(Beginning of Information)

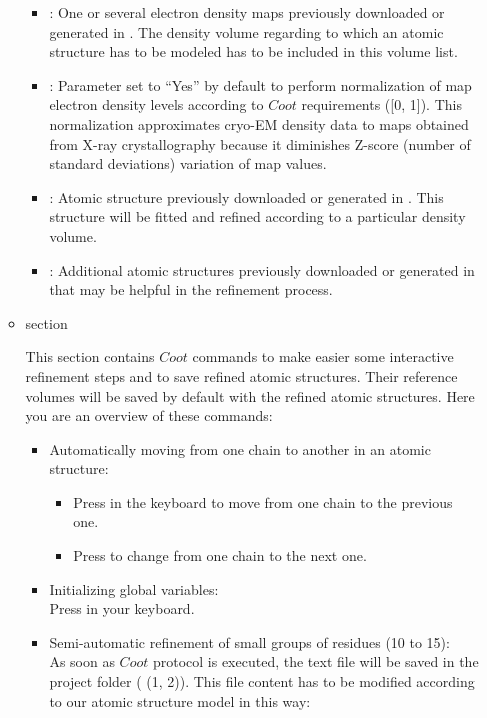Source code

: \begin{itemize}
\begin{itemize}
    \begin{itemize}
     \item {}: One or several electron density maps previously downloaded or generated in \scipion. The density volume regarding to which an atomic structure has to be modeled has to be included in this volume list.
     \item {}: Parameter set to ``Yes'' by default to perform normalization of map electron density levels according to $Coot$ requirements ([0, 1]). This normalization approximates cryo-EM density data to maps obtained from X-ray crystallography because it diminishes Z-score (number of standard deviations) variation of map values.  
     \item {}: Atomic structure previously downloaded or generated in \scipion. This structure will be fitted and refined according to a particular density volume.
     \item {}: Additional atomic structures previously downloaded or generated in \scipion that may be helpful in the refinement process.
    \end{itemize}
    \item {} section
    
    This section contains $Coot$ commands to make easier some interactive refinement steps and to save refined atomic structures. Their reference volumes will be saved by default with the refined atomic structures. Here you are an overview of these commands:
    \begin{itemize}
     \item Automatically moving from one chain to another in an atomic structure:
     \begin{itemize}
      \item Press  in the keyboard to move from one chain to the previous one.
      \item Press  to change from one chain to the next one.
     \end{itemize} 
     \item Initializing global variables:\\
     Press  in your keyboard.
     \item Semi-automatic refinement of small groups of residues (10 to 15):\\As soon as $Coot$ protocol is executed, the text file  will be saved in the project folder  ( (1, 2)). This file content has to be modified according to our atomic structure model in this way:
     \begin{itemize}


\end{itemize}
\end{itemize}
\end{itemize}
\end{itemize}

(End of Information)
(Beginning of Information)

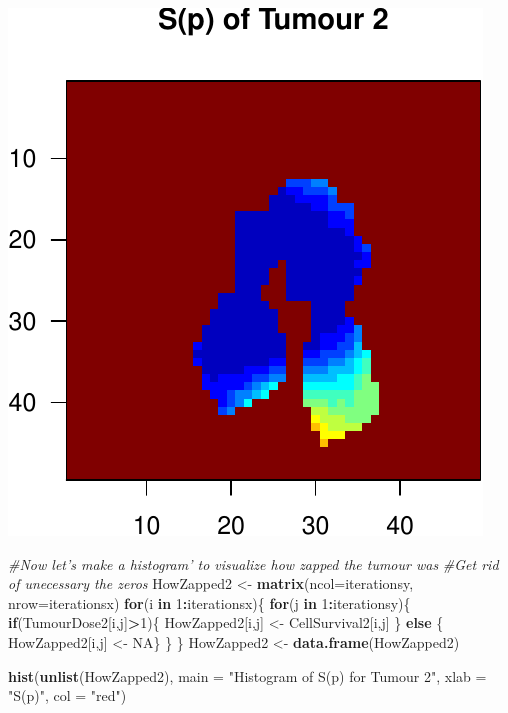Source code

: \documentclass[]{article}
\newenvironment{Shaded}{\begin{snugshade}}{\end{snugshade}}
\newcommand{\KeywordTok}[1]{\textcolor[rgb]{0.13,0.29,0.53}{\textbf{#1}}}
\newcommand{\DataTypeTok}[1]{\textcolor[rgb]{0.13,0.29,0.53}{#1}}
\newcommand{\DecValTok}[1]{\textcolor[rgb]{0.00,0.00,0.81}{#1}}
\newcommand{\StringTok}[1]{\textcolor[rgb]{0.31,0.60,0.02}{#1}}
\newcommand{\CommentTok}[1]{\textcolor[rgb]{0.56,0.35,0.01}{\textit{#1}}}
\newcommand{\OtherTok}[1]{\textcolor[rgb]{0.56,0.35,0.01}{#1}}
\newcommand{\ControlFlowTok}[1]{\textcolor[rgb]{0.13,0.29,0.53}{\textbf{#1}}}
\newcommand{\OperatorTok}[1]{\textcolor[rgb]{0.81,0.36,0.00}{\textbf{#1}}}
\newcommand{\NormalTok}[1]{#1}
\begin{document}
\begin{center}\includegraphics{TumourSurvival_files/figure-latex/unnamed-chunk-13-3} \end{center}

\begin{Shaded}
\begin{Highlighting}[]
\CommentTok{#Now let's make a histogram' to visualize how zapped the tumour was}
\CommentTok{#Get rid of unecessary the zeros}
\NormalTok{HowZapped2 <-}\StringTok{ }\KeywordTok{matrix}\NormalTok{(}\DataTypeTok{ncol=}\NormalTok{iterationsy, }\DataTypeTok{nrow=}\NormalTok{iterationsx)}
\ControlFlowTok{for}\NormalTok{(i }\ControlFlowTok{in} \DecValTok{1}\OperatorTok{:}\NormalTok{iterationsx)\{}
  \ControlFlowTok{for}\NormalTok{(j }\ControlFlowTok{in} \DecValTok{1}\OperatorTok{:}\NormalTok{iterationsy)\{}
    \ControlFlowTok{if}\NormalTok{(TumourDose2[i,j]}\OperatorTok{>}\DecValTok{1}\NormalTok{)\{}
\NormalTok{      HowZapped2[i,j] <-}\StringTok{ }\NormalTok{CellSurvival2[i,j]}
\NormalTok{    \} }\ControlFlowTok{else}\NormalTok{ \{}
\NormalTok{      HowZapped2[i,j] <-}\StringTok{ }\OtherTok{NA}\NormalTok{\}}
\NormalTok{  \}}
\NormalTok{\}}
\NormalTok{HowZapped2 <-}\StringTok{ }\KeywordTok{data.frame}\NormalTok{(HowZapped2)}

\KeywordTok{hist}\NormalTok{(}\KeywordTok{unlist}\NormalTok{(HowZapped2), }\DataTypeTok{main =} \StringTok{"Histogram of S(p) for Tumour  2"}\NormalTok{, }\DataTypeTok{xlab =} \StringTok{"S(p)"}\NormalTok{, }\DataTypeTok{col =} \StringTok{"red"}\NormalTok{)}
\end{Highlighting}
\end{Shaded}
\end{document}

(End of Information)

About this task - Please return only the lines above, starting at the line that has "the previous one." and ending at the line that has "in your keyboard.", keeping both and leaving each one unchanged.

Your solution -
      \item Press  in the keyboard to move from one chain to the previous one.
      \item Press  to change from one chain to the next one.
     \end{itemize} 
     \item Initializing global variables:\\
     Press  in your keyboard.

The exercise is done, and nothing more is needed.